The film is very much a curiosity, from its bold choice of subject to its depth of feeling in the face of an obviously humble budget. Hours won the Special Jury Recognition award at the 1992 Sundance Film Festival and compares quite favorably to Munch’s sparse oeuvre. The (unfortunately abysmal) Harry + Max, released in 2004, attempted to recreate this film’s tenuous magic but failed to approach the wit and the simple, aching, lovely sadness that pervades Hours.

As I noted at the outset, Hours is only glancingly touched by the powerful glow of Beatles mythology. But it is also, in a sense, part of an affective lineage: it has such pathos precisely because it is so vulnerable beneath the shadow of an enduring musical and social legacy. Compare Hours to the more classic biopic structure of Backbeat, set a few years earlier during the Beatles’ grungy beginnings as a touring band, or to the 2000 John/Paul portrait Two Of Us (which also features a kiss! Are we seeing a pattern here?).

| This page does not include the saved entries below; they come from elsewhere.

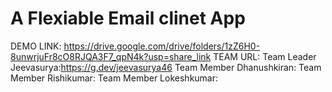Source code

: # A Flexiable Email clinet App
DEMO LINK:
https://drive.google.com/drive/folders/1zZ6H0-8unwrjuFr8cO8RJQA3F7_qpN4k?usp=share_link
TEAM URL:
Team Leader Jeevasurya:https://g.dev/jeevasurya46
Team Member Dhanushkiran:
Team Member Rishikumar:
Team Member Lokeshkumar:
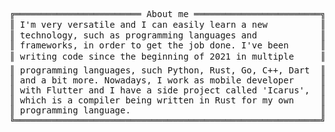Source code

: <pre style="font-family:Menlo,'DejaVu Sans Mono',consolas,'Courier New',monospace">╔════════════════════════ About me ════════════════════════╗ 🤓 <a href="https://drive.google.com/drive/folders/1HEgd8xXOdbcE1ve6Uhzkxa3vlJ06AfjY?usp=share_link">Hícaro Dânrlley</a>                     
║ I&#x27;m very versatile and I can easily learn a new          ║ ├── 🇧🇷 Brazilian                       
║ technology, such as programming languages and            ║ ├── 😉 19 years-old                    
║ frameworks, in order to get the job done. I&#x27;ve been      ║ ├── 🔧 Back-end developer              
║ writing code since the beginning of 2021 in multiple     ║ ├── 📚 Computer Science student at <a href="https://ufal.br/">UFAL</a>
║ programming languages, such Python, Rust, Go, C++, Dart  ║ └── 📇 Contact:                        
║ and a bit more. Nowadays, I work as mobile developer     ║     ├── ✉️: <a href="mailto:hdanrlley1@gmail.com">hdanrlley1@gmail.com</a>        
║ with Flutter and I have a side project called &#x27;Icarus&#x27;,  ║     └── LinkedIn️: <a href="https://www.linkedin.com/in/hicaromiguel/">hicaromiguel</a>         
║ which is a compiler being written in Rust for my own     ║                                        
║ programming language.                                    ║                                        
╚══════════════════════════════════════════════════════════╝                                        
</pre>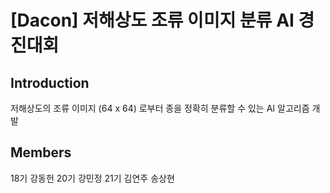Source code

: # [Dacon] 저해상도 조류 이미지 분류 AI 경진대회

## Introduction
저해상도의 조류 이미지 (64 x 64) 로부터 종을 정확히 분류할 수 있는 AI 알고리즘 개발

## Members
18기 강동헌  20기 강민정  21기 김연주 송상현

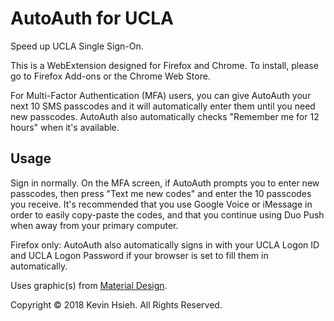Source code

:# AutoAuth for UCLA
Speed up UCLA Single Sign-On.

This is a WebExtension designed for Firefox and Chrome. To install, please go
to Firefox Add-ons or the Chrome Web Store.

For Multi-Factor Authentication (MFA) users, you can give AutoAuth your next 10
SMS passcodes and it will automatically enter them until you need new
passcodes. AutoAuth also automatically checks "Remember me for 12 hours" when
it's available.

## Usage

Sign in normally. On the MFA screen, if AutoAuth prompts you to enter new
passcodes, then press "Text me new codes" and enter the 10 passcodes you
receive. It's recommended that you use Google Voice or iMessage in order to
easily copy-paste the codes, and that you continue using Duo Push when away
from your primary computer.

Firefox only: AutoAuth also automatically signs in with your UCLA Logon ID and
UCLA Logon Password if your browser is set to fill them in automatically.

Uses graphic(s) from [Material Design](https://material.io/icons/).

Copyright © 2018 Kevin Hsieh. All Rights Reserved.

Nowhere Boy (2009) rewrote the story of four men in a fishbowl into a prequel, following lonely teenage boys joined by musical destiny. Still other filmmakers have interpreted The Beatles as lyrical poetics (Across the Universe), as a cultural touchstone (Yesterday), and as a fannish phenomenon (Living Is Easy With Eyes Closed, I Wanna Hold Your Hand). These disparate films are each, unto themselves, an effort to make sense of the emotions wrought by popular artistry and of the stories we tell ourselves about how fame is formed. Hours, standing apart and lonely, occupies itself with something else: just a few strange days in the mortal lives of icons struggling to feel.